Source texts of formatted documents:
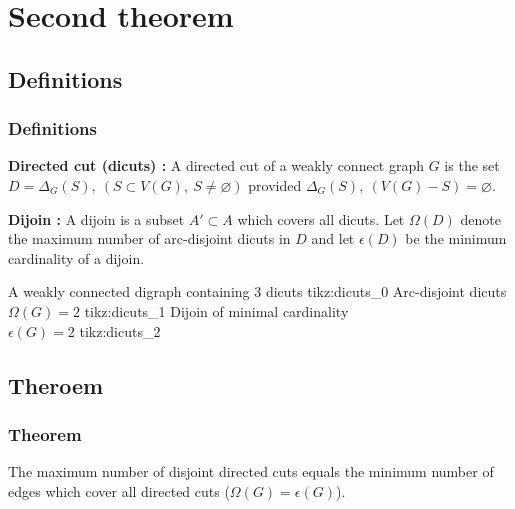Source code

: \documentclass[8pt]{beamer}
\begin{document}
\section{Second theorem}
\subsection{Definitions}
\begin{frame}
\frametitle{Definitions}
\begin{block}
\textbf{Directed cut (dicuts) :}
A directed cut of a weakly connect graph $G$ is the set $D = \Delta_G(S),\ (S \subset V(G),\ S \neq \varnothing)$ provided $\Delta_G(S),\ (V(G) - S) = \varnothing$.

\end{block}

\begin{block}
\textbf{Dijoin :} A dijoin is a subset $A' \subset A$ which covers all dicuts. Let $\Omega(D)$ denote the maximum number of arc-disjoint dicuts in $D$ 
and let $\epsilon(D)$ be the minimum cardinality of a dijoin.

\end{block}    

\threesplitpage
{
    {A weakly connected digraph containing 3 dicuts}
    {tikz:dicuts_0}
}{
    {Arc-disjoint dicuts\\$\Omega(G) = 2$}
    {tikz:dicuts_1}
}{
    {Dijoin of minimal cardinality\\$\epsilon(G) = 2$}
    {tikz:dicuts_2}
}

\end{frame}

\subsection{Theroem}
\begin{frame}
\frametitle{Theorem}
    
\begin{Lucchesi_and_Younger}
The maximum number of disjoint directed cuts equals the minimum number of edges which cover all directed cuts ($\Omega(G) = \epsilon(G)$).
\end{Lucchesi_and_Younger}

\end{frame}
\end{document}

EXERCISE REQUIREMENTS:
Output only the number of lines above holding "block".

WRITTEN ANSWER:
4